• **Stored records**
_____

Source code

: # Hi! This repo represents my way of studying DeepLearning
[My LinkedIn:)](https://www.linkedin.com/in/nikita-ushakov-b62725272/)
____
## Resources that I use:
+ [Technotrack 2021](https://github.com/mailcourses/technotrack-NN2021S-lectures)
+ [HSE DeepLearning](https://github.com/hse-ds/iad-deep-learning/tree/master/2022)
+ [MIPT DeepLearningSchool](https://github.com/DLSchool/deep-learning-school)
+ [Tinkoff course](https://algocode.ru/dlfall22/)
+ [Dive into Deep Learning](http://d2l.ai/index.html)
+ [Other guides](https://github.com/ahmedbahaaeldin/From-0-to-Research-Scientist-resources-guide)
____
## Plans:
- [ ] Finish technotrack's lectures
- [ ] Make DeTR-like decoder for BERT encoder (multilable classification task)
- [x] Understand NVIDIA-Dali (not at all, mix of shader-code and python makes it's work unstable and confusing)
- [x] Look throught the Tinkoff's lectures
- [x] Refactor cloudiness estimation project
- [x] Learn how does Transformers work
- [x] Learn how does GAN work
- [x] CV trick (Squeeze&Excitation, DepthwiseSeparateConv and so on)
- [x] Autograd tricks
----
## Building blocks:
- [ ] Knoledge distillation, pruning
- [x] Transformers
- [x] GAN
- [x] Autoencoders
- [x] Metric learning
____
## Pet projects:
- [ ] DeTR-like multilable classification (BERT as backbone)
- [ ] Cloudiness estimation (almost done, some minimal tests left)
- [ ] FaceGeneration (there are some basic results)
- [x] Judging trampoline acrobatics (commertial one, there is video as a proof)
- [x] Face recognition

_____

• **WORK REQUIRED**
Transcribe each entry word for word.

• **SOLUTION TO THIS EXERCISE**
Source code

: # Hi! This repo represents my way of studying DeepLearning
[My LinkedIn:)](https://www.linkedin.com/in/nikita-ushakov-b62725272/)
____
## Resources that I use:
+ [Technotrack 2021](https://github.com/mailcourses/technotrack-NN2021S-lectures)
+ [HSE DeepLearning](https://github.com/hse-ds/iad-deep-learning/tree/master/2022)
+ [MIPT DeepLearningSchool](https://github.com/DLSchool/deep-learning-school)
+ [Tinkoff course](https://algocode.ru/dlfall22/)
+ [Dive into Deep Learning](http://d2l.ai/index.html)
+ [Other guides](https://github.com/ahmedbahaaeldin/From-0-to-Research-Scientist-resources-guide)
____
## Plans:
- [ ] Finish technotrack's lectures
- [ ] Make DeTR-like decoder for BERT encoder (multilable classification task)
- [x] Understand NVIDIA-Dali (not at all, mix of shader-code and python makes it's work unstable and confusing)
- [x] Look throught the Tinkoff's lectures
- [x] Refactor cloudiness estimation project
- [x] Learn how does Transformers work
- [x] Learn how does GAN work
- [x] CV trick (Squeeze&Excitation, DepthwiseSeparateConv and so on)
- [x] Autograd tricks
----
## Building blocks:
- [ ] Knoledge distillation, pruning
- [x] Transformers
- [x] GAN
- [x] Autoencoders
- [x] Metric learning
____
## Pet projects:
- [ ] DeTR-like multilable classification (BERT as backbone)
- [ ] Cloudiness estimation (almost done, some minimal tests left)
- [ ] FaceGeneration (there are some basic results)
- [x] Judging trampoline acrobatics (commertial one, there is video as a proof)
- [x] Face recognition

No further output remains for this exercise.